#### [What you will do]
For the material below, output exactly the span from the line with "Training at *haven*" to the line with "KHAKI or Rampart", including both, and nothing besides.

++++ Information ++++

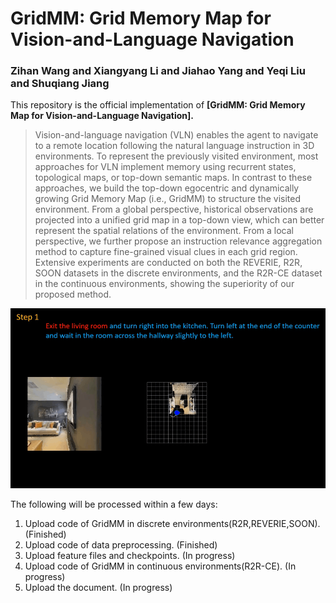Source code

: # GridMM: Grid Memory Map for Vision-and-Language Navigation

### Zihan Wang and Xiangyang Li and Jiahao Yang and Yeqi Liu and Shuqiang Jiang

This repository is the official implementation of **[GridMM: Grid Memory Map for Vision-and-Language Navigation].**

>Vision-and-language navigation (VLN) enables the agent to navigate to a remote location following the natural language instruction in 3D environments. To represent the previously visited environment, most approaches for VLN implement memory using recurrent states, topological maps, or top-down semantic maps. In contrast to these approaches, we build the top-down egocentric and dynamically growing Grid Memory Map (i.e., GridMM) to structure the visited environment. From a global perspective, historical observations are projected into a unified grid map in a top-down view, which can better represent the spatial relations of the environment. From a local perspective, we further propose an instruction relevance aggregation method to capture fine-grained visual clues in each grid region. Extensive experiments are conducted on both the REVERIE, R2R, SOON datasets in the discrete environments, and the R2R-CE dataset in the continuous environments, showing the superiority of our proposed method.

![image](https://github.com/MrZihan/GridMM/blob/main/demo.gif)

The following will be processed within a few days:
1) Upload code of GridMM in discrete environments(R2R,REVERIE,SOON). (Finished)
2) Upload code of data preprocessing. (Finished)
3) Upload feature files and checkpoints. (In progress)
4) Upload code of GridMM in continuous environments(R2R-CE). (In progress)
5) Upload the document. (In progress)
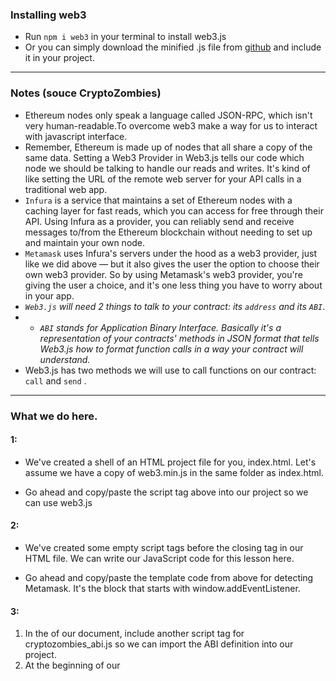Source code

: ### Installing web3 
- Run `npm i web3` in your terminal to install web3.js
- Or you can simply download the minified .js file from [github](https://github.com/web3/web3.js/blob/1.x/dist/web3.min.js) and include it in your project.

---
### Notes (souce CryptoZombies)
- Ethereum nodes only speak a language called JSON-RPC, which isn't very human-readable.To overcome web3 make a way for us to interact with javascript interface.
- Remember, Ethereum is made up of nodes that all share a copy of the same data. Setting a Web3 Provider in Web3.js tells our code which node we should be talking to handle our reads and writes. It's kind of like setting the URL of the remote web server for your API calls in a traditional web app.
- `Infura` is a service that maintains a set of Ethereum nodes with a caching layer for fast reads, which you can access for free through their API. Using Infura as a provider, you can reliably send and receive messages to/from the Ethereum blockchain without needing to set up and maintain your own node.
- `Metamask` uses Infura's servers under the hood as a web3 provider, just like we did above — but it also gives the user the option to choose their own web3 provider. So by using Metamask's web3 provider, you're giving the user a choice, and it's one less thing you have to worry about in your app.
- *`Web3.js` will need 2 things to talk to your contract: its `address` and its `ABI`*.
- - *`ABI` stands for Application Binary Interface. Basically it's a representation of your contracts' methods in JSON format that tells Web3.js how to format function calls in a way your contract will understand.*
- Web3.js has two methods we will use to call functions on our contract: `call` and `send` .
---
### What we do here.

#### 1:
- We've created a shell of an HTML project file for you, index.html. Let's assume we have a copy of web3.min.js in the same folder as index.html.

- Go ahead and copy/paste the script tag above into our project so we can use web3.js

#### 2:
- We've created some empty script tags before the closing </body> tag in our HTML file. We can write our JavaScript code for this lesson here.

- Go ahead and copy/paste the template code from above for detecting Metamask. It's the block that starts with window.addEventListener.

#### 3:
1. In the <head> of our document, include another script tag for cryptozombies_abi.js so we can import the ABI definition into our project.
2. At the beginning of our <script> tag in the <body>, declare a var named cryptoZombies, but don't set it equal to anything. Later we'll use this variable to store our instantiated contract.
3. Next, create a function named startApp(). We'll fill in the body in the next 2 steps.
4. The first thing startApp() should do is declare a var named cryptoZombiesAddress and set it equal to the string "YOUR_CONTRACT_ADDRESS" (this is the address of the CryptoZombies contract on mainnet).
5. Lastly, let's instantiate our contract. Set cryptoZombies equal to a new web3js.eth.Contract like we did in the example code above. (Using cryptoZombiesABI, which gets imported with our script tag, and cryptoZombiesAddress from above).

#### 4:
#### 5:
#### 6:
#### 7:
#### 8:
#### 9:
#### 10:
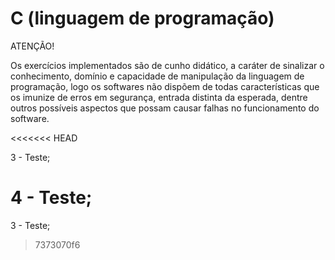 ﻿
# C (linguagem de programação)

ATENÇÃO!

Os exercícios implementados são de cunho didático, a caráter de sinalizar o conhecimento, 
domínio e capacidade de manipulação da linguagem de programação, logo os softwares não 
dispõem de todas características que os imunize de erros em segurança, entrada distinta da esperada,
dentre outros possíveis aspectos que possam causar falhas no funcionamento do software.

<<<<<<< HEAD

3 - Teste;

4 - Teste;
=======
3 - Teste;
> 7373070f6

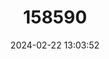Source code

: ---
title: "158590"
category: "Pseudagrion glaucum"
draft: false
date: 2024-02-22 13:03:52
languages:
  English: ["Slender Sprite"]
---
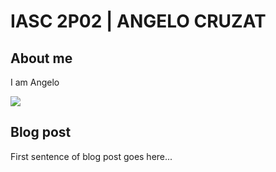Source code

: # IASC 2P02 | ANGELO CRUZAT

## About me

I am Angelo 

![](imagez/kobe.jpg)

## Blog post

First sentence of blog post goes here...
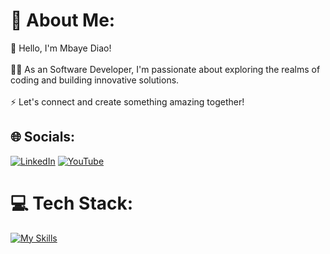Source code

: # 💫 About Me:
👋 Hello, I'm Mbaye Diao!<br><br>👨‍💻 As an  Software Developer, I'm passionate about exploring the realms of coding and building innovative solutions.<br><br>⚡ Let's connect and create something amazing together!
## 🌐 Socials:
[![LinkedIn](https://img.shields.io/badge/LinkedIn-%230077B5.svg?logo=linkedin&logoColor=white)](https://linkedin.com/in/mbaye-diao) [![YouTube](https://img.shields.io/badge/YouTube-%23FF0000.svg?logo=YouTube&logoColor=white)](https://youtube.com/@@dakartsn1188) 
# 💻 Tech Stack:
[![My Skills](https://skillicons.dev/icons?i=java,angular,spring)](https://skillicons.dev)
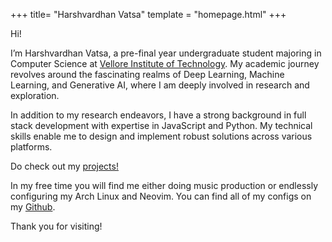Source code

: +++
title= "Harshvardhan Vatsa"
template = "homepage.html"
+++

Hi! 

I’m Harshvardhan Vatsa, a pre-final year undergraduate student majoring in Computer Science at [Vellore Institute of Technology](https://vit.ac.in/). My academic journey revolves around the fascinating realms of Deep Learning, Machine Learning, and Generative AI, where I am deeply involved in research and exploration.

In addition to my research endeavors, I have a strong background in full stack development with expertise in JavaScript and Python. My technical skills enable me to design and implement robust solutions across various platforms.

Do check out my [projects!](/projects)

In my free time you will find me either doing music production or endlessly configuring my Arch Linux and Neovim.
You can find all of my configs on my [Github](https://github.com/hrsvrn).

Thank you for visiting!
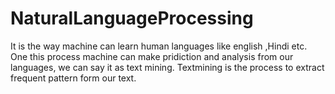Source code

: # NaturalLanguageProcessing
It is the way machine can learn  human languages like english ,Hindi etc.
One this process machine can make pridiction and analysis from our languages, we can say it as text mining.
Textmining is the process to extract frequent pattern form our text. 
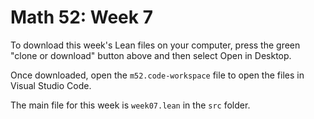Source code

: # Math 52: Week 7

To download this week's Lean files on your computer, press the green "clone or download" button above and then select Open in Desktop.

Once downloaded, open the `m52.code-workspace` file to open the files in Visual Studio Code.

The main file for this week is `week07.lean` in the `src` folder.
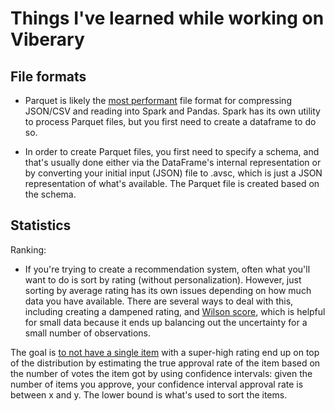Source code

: # Things I've learned while working on Viberary

## File formats

+ Parquet is likely the [most performant](https://www.robinlinacre.com/parquet_api/) file format for compressing JSON/CSV and reading into Spark and Pandas. Spark has its own utility to process Parquet files, but you first need to create a dataframe to do so. 

+ In order to create Parquet files, you first need to specify a schema, and that's usually done either via the DataFrame's internal representation or by converting your initial input (JSON) file to .avsc, which is just a JSON representation of what's available. The Parquet file is created based on the schema. 


## Statistics 

Ranking: 
+ If you're trying to create a recommendation system, often what you'll want to do is sort by rating (without personalization). However, just sorting by average rating has its own issues depending on how much data you have available. There are several ways to deal with this, including creating a dampened rating, and [Wilson score](https://www.evanmiller.org/how-not-to-sort-by-average-rating.html), which is helpful for small data because it ends up balancing out the uncertainty for a small number of observations. 
  
The goal is [to not have a single item](https://www.reddit.com/r/explainlikeimfive/comments/4oirm9/comment/d4cyyo8) with a super-high rating end up on top of the distribution by estimating the true approval rate of the item based on the number of votes the item got by using confidence intervals: given the number of items you approve, your confidence interval approval rate is between x and y. The lower bound is what's used to sort the items. 

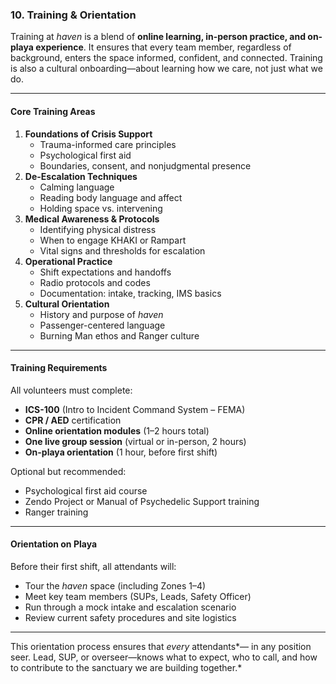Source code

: ### **10\. Training & Orientation**

Training at *haven* is a blend of **online learning, in-person practice, and on-playa experience**. It ensures that every team member, regardless of background, enters the space informed, confident, and connected. Training is also a cultural onboarding—about learning how we care, not just what we do.

---

#### **Core Training Areas**

1. **Foundations of Crisis Support**  
   * Trauma-informed care principles  
   * Psychological first aid  
   * Boundaries, consent, and nonjudgmental presence  
2. **De-Escalation Techniques**  
   * Calming language  
   * Reading body language and affect  
   * Holding space vs. intervening  
3. **Medical Awareness & Protocols**  
   * Identifying physical distress  
   * When to engage KHAKI or Rampart  
   * Vital signs and thresholds for escalation  
4. **Operational Practice**  
   * Shift expectations and handoffs  
   * Radio protocols and codes  
   * Documentation: intake, tracking, IMS basics  
5. **Cultural Orientation**  
   * History and purpose of *haven*  
   * Passenger-centered language  
   * Burning Man ethos and Ranger culture

---

#### **Training Requirements**

All volunteers must complete:

* **ICS-100** (Intro to Incident Command System – FEMA)  
* **CPR / AED** certification  
* **Online orientation modules** (1–2 hours total)  
* **One live group session** (virtual or in-person, 2 hours)  
* **On-playa orientation** (1 hour, before first shift)

Optional but recommended:

* Psychological first aid course  
* Zendo Project or Manual of Psychedelic Support training  
* Ranger training 

---

#### **Orientation on Playa**

Before their first shift, all attendants will:

* Tour the *haven* space (including Zones 1–4)  
* Meet key team members (SUPs, Leads, Safety Officer)  
* Run through a mock intake and escalation scenario  
* Review current safety procedures and site logistics

---

This orientation process ensures that *every* attendants*— in any position seer. Lead, SUP, or overseer—knows what to expect, who to call, and how to contribute to the sanctuary we are building together.* 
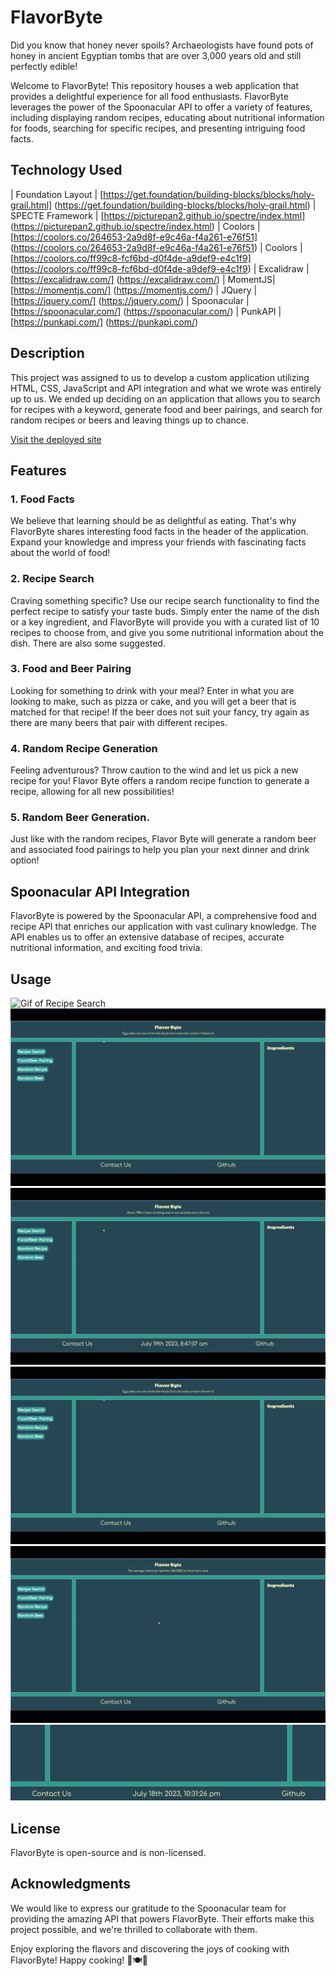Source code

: # FlavorByte

Did you know that honey never spoils? Archaeologists have found pots of honey in ancient Egyptian tombs that are over 3,000 years old and still perfectly edible!

Welcome to FlavorByte! This repository houses a web application that provides a delightful experience for all food enthusiasts. FlavorByte leverages the power of the Spoonacular API to offer a variety of features, including displaying random recipes, educating about nutritional information for foods, searching for specific recipes, and presenting intriguing food facts.

## Technology Used

| Foundation Layout | [https://get.foundation/building-blocks/blocks/holy-grail.html] (https://get.foundation/building-blocks/blocks/holy-grail.html)
| SPECTE Framework | [https://picturepan2.github.io/spectre/index.html] (https://picturepan2.github.io/spectre/index.html)
| Coolors | [https://coolors.co/264653-2a9d8f-e9c46a-f4a261-e76f51] (https://coolors.co/264653-2a9d8f-e9c46a-f4a261-e76f51)
| Coolors | [https://coolors.co/ff99c8-fcf6bd-d0f4de-a9def9-e4c1f9] (https://coolors.co/ff99c8-fcf6bd-d0f4de-a9def9-e4c1f9)
| Excalidraw | [https://excalidraw.com/] (https://excalidraw.com/)
| MomentJS| [https://momentjs.com/] (https://momentjs.com/)
| JQuery | [https://jquery.com/] (https://jquery.com/)
| Spoonacular | [https://spoonacular.com/] (https://spoonacular.com/)
| PunkAPI | [https://punkapi.com/] (https://punkapi.com/)

## Description
This project was assigned to us to develop a custom application utilizing HTML, CSS, JavaScript and API integration and what we wrote was entirely up to us. We ended up deciding on an application that allows you to search for recipes with a keyword, generate food and beer pairings, and search for random recipes or beers and leaving things up to chance.

[Visit the deployed site](https://rossfahan.github.io/flavorByte/)

## Features

### 1. Food Facts

We believe that learning should be as delightful as eating. That's why FlavorByte shares interesting food facts in the header of the application. Expand your knowledge and impress your friends with fascinating facts about the world of food!

### 2. Recipe Search

Craving something specific? Use our recipe search functionality to find the perfect recipe to satisfy your taste buds. Simply enter the name of the dish or a key ingredient, and FlavorByte will provide you with a curated list of 10 recipes to choose from, and give you some nutritional information about the dish. There are also some suggested.

### 3. Food and Beer Pairing

Looking for something to drink with your meal? Enter in what you are looking to make, such as pizza or cake, and you will get a beer that is matched for that recipe! If the beer does not suit your fancy, try again as there are many beers that pair with different recipes. 

### 4. Random Recipe Generation

Feeling adventurous? Throw caution to the wind and let us pick a new recipe for you! Flavor Byte offers a random recipe function to generate a recipe, allowing for all new possibilities!

### 5. Random Beer Generation.

Just like with the random recipes, Flavor Byte will generate a random beer and associated food pairings to help you plan your next dinner and drink option!

## Spoonacular API Integration

FlavorByte is powered by the Spoonacular API, a comprehensive food and recipe API that enriches our application with vast culinary knowledge. The API enables us to offer an extensive database of recipes, accurate nutritional information, and exciting food trivia.

## Usage

![Gif of Recipe Search]()
![Recipe Search](./assets/images/Random%20Recipe.gif)
![Food and Beer Pairing](./assets/images/Food%20and%20Beer%20Pairing.gif)
![Random Recipe](./assets/images/Random%20Recipe.gif)
![Random Beer](./assets/images/Random%20Beer.gif)
![Moment JS](./assets/images/Moment.js.gif)

## License

FlavorByte is open-source and is non-licensed.

## Acknowledgments

We would like to express our gratitude to the Spoonacular team for providing the amazing API that powers FlavorByte. Their efforts make this project possible, and we're thrilled to collaborate with them.

Enjoy exploring the flavors and discovering the joys of cooking with FlavorByte! Happy cooking! 🍳🍽️🎉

++++

#### [Solved exercise]
Training at *haven* is a blend of **online learning, in-person practice, and on-playa experience**. It ensures that every team member, regardless of background, enters the space informed, confident, and connected. Training is also a cultural onboarding—about learning how we care, not just what we do.

---

#### **Core Training Areas**

1. **Foundations of Crisis Support**  
   * Trauma-informed care principles  
   * Psychological first aid  
   * Boundaries, consent, and nonjudgmental presence  
2. **De-Escalation Techniques**  
   * Calming language  
   * Reading body language and affect  
   * Holding space vs. intervening  
3. **Medical Awareness & Protocols**  
   * Identifying physical distress  
   * When to engage KHAKI or Rampart  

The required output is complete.